→ **Exercise prompt**
Reproduce exactly, and nothing but, the lines between the one with "#### 9. Recursive Group Membership" and the end of the entries, both ends included.

---------- Data shown ----------

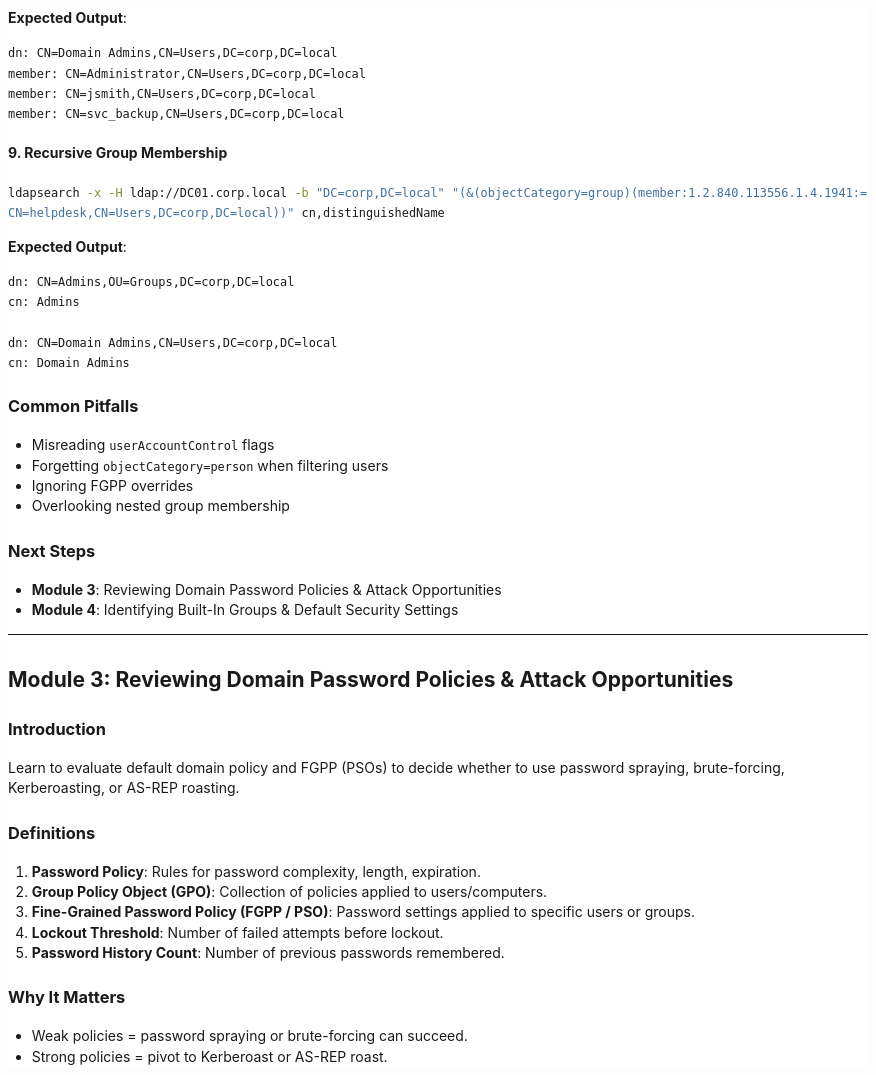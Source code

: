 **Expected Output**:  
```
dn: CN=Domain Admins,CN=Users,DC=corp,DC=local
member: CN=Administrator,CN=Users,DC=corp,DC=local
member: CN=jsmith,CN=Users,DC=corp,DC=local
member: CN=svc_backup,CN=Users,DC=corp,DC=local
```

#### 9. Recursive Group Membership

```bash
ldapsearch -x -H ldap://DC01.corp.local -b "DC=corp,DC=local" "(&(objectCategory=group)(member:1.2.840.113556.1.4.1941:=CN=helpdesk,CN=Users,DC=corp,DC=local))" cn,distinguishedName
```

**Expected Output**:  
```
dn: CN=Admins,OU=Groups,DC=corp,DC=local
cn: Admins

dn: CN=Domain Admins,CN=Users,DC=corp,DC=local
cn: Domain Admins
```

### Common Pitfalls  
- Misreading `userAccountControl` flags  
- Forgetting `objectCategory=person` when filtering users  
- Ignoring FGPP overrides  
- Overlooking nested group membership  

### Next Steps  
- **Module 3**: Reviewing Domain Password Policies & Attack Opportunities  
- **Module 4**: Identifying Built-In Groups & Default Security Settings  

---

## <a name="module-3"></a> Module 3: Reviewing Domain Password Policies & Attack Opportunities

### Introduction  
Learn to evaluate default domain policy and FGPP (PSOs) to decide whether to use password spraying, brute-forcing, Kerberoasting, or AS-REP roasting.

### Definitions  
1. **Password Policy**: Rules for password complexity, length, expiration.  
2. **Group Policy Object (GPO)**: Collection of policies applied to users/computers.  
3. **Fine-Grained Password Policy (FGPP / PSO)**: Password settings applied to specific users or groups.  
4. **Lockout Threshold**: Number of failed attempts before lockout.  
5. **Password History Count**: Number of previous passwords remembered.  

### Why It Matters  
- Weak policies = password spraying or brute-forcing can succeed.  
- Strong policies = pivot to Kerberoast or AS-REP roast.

----------

→ **Exercise result**
#### 9. Recursive Group Membership

```bash
ldapsearch -x -H ldap://DC01.corp.local -b "DC=corp,DC=local" "(&(objectCategory=group)(member:1.2.840.113556.1.4.1941:=CN=helpdesk,CN=Users,DC=corp,DC=local))" cn,distinguishedName
```

**Expected Output**:  
```
dn: CN=Admins,OU=Groups,DC=corp,DC=local
cn: Admins

dn: CN=Domain Admins,CN=Users,DC=corp,DC=local
cn: Domain Admins
```

### Common Pitfalls  
- Misreading `userAccountControl` flags  
- Forgetting `objectCategory=person` when filtering users  
- Ignoring FGPP overrides  
- Overlooking nested group membership  

### Next Steps  
- **Module 3**: Reviewing Domain Password Policies & Attack Opportunities  
- **Module 4**: Identifying Built-In Groups & Default Security Settings  

---

## <a name="module-3"></a> Module 3: Reviewing Domain Password Policies & Attack Opportunities

### Introduction  
Learn to evaluate default domain policy and FGPP (PSOs) to decide whether to use password spraying, brute-forcing, Kerberoasting, or AS-REP roasting.

### Definitions  
1. **Password Policy**: Rules for password complexity, length, expiration.  
2. **Group Policy Object (GPO)**: Collection of policies applied to users/computers.  
3. **Fine-Grained Password Policy (FGPP / PSO)**: Password settings applied to specific users or groups.  
4. **Lockout Threshold**: Number of failed attempts before lockout.  
5. **Password History Count**: Number of previous passwords remembered.  

### Why It Matters  
- Weak policies = password spraying or brute-forcing can succeed.  
- Strong policies = pivot to Kerberoast or AS-REP roast.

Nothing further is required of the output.